_Task item_. Which lines run from the one containing "## Acknowledgements" to the end of the entries below? Retype exactly those, both ends included.

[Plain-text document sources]
Segment Open

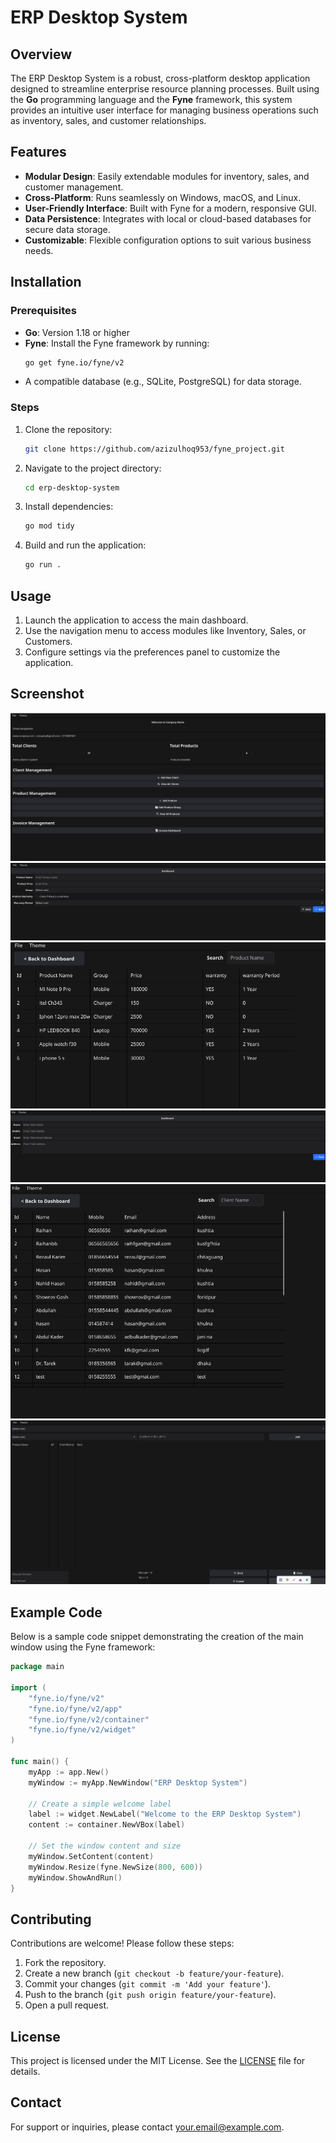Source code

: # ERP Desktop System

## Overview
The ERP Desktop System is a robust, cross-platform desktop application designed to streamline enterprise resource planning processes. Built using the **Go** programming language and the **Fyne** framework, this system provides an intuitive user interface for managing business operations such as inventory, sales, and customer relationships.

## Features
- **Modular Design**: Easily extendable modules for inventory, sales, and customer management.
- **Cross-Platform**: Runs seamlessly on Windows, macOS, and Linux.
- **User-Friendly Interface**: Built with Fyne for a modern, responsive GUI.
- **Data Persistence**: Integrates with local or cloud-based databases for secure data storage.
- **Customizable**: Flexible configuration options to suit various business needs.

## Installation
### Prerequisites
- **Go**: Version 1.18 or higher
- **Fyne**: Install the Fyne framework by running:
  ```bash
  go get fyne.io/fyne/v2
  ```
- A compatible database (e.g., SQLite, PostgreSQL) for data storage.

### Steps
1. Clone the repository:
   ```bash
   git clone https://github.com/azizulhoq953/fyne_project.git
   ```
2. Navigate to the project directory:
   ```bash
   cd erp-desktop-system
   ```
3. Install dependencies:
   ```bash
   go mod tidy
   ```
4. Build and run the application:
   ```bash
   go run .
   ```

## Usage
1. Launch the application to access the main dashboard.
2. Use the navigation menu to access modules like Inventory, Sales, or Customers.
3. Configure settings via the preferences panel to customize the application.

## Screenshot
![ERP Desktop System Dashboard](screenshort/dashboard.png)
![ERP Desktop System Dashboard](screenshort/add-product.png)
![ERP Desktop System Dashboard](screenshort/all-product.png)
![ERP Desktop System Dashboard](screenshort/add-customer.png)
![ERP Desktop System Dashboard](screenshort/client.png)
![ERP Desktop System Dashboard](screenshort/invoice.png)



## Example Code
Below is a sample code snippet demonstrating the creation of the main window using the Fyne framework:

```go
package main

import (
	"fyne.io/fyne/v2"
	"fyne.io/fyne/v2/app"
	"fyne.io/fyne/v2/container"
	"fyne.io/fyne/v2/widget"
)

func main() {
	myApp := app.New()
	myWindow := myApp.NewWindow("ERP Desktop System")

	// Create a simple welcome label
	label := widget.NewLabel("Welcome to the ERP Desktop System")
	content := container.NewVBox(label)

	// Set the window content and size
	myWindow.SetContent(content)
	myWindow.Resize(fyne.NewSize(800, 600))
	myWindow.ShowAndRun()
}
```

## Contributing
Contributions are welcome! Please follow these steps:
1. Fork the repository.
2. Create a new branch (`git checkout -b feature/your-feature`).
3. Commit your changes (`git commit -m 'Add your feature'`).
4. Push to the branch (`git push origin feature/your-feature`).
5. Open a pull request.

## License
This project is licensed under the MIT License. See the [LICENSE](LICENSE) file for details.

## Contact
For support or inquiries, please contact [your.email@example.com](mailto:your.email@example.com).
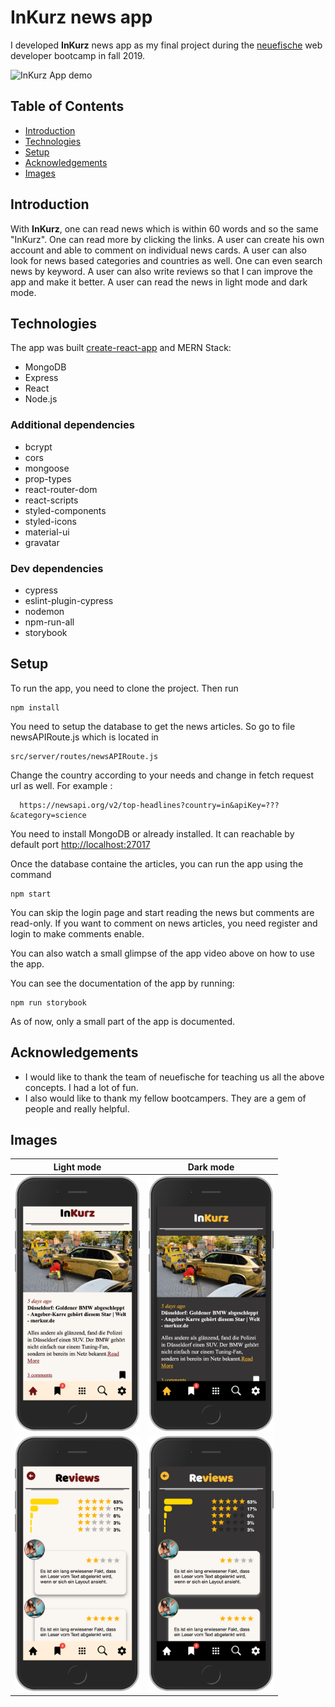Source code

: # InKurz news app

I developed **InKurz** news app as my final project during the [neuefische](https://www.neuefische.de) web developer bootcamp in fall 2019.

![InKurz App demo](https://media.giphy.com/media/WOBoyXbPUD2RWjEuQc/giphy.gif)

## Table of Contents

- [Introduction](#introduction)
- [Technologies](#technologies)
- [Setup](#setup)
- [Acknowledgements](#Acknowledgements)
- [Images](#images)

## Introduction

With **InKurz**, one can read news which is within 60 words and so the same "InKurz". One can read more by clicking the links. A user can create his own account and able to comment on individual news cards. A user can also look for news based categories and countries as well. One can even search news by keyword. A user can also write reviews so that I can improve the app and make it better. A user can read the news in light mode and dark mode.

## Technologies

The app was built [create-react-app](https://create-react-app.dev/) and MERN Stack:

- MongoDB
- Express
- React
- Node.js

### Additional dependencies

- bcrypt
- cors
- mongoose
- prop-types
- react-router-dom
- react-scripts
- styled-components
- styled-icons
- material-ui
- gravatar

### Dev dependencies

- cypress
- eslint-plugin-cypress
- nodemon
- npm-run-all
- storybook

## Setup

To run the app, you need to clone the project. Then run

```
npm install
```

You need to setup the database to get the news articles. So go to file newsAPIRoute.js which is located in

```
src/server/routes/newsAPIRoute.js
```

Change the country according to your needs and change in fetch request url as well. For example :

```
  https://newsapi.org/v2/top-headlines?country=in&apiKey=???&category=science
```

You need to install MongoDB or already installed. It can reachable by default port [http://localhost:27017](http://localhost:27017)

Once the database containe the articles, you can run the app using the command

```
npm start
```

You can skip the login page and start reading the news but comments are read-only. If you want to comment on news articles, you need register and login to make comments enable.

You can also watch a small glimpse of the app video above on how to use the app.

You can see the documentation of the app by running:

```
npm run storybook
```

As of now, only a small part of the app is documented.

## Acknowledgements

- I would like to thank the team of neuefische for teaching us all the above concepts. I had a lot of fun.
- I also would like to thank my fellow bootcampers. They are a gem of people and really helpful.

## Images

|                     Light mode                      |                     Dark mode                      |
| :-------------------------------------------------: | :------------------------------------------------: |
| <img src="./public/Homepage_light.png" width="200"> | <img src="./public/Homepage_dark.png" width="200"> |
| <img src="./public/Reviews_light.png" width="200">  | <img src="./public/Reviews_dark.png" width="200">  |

Segment Closed

_Task result_.
## Acknowledgements

- I would like to thank the team of neuefische for teaching us all the above concepts. I had a lot of fun.
- I also would like to thank my fellow bootcampers. They are a gem of people and really helpful.

## Images

|                     Light mode                      |                     Dark mode                      |
| :-------------------------------------------------: | :------------------------------------------------: |
| <img src="./public/Homepage_light.png" width="200"> | <img src="./public/Homepage_dark.png" width="200"> |
| <img src="./public/Reviews_light.png" width="200">  | <img src="./public/Reviews_dark.png" width="200">  |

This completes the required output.